Task directions: The job is to find each line of the records below that includes the word "rate" and copy it.

Data supplied:

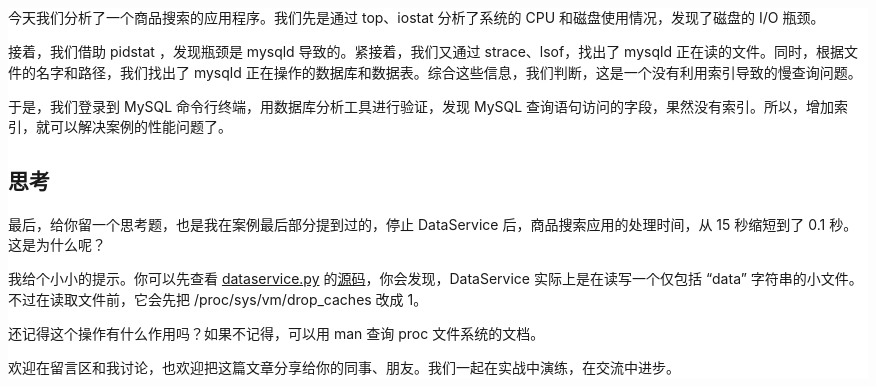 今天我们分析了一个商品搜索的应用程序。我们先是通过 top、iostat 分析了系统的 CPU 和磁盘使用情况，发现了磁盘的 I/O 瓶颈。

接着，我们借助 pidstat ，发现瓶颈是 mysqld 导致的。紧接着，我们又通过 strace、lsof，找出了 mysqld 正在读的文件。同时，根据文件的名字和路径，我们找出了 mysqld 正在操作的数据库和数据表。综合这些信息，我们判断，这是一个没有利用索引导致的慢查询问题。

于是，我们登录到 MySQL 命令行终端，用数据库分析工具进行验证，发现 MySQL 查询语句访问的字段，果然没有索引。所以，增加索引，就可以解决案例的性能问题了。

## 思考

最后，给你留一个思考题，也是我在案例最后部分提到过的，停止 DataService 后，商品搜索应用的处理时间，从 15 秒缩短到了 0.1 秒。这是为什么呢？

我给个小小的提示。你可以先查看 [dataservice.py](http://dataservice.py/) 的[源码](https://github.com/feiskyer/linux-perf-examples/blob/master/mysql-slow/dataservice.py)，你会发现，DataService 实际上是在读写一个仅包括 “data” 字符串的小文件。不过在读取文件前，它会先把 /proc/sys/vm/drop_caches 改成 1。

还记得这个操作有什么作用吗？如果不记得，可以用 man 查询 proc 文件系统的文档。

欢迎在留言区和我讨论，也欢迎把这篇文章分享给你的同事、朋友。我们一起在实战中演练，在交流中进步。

==

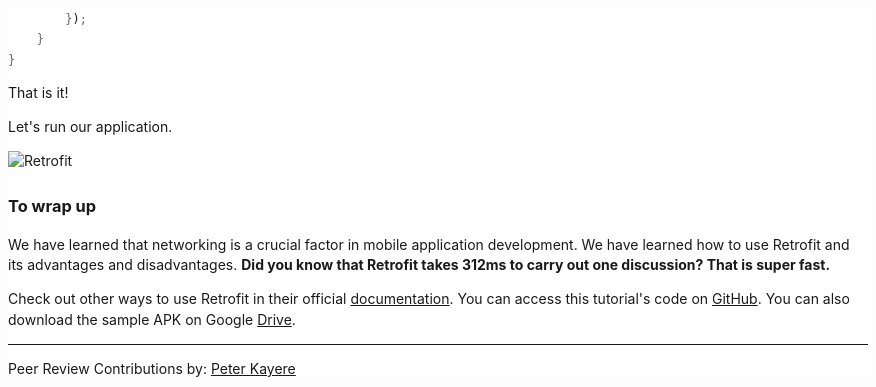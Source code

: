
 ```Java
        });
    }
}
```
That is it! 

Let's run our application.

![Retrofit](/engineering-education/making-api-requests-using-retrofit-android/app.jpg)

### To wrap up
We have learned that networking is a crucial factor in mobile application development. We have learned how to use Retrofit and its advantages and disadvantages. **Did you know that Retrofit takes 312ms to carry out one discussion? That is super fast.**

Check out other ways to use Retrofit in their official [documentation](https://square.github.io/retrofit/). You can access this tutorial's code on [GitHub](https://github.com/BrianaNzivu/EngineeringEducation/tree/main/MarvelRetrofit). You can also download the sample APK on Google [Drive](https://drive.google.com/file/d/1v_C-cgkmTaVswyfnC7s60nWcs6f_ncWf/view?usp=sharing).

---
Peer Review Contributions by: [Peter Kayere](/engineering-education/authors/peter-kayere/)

---

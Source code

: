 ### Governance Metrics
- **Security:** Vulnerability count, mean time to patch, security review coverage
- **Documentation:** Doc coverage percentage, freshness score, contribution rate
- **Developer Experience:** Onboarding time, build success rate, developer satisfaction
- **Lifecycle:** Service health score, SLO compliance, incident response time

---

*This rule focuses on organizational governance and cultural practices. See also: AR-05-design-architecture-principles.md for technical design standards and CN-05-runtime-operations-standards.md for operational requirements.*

Reply to the exercise:
- **Documentation:** Doc coverage percentage, freshness score, contribution rate
- **Developer Experience:** Onboarding time, build success rate, developer satisfaction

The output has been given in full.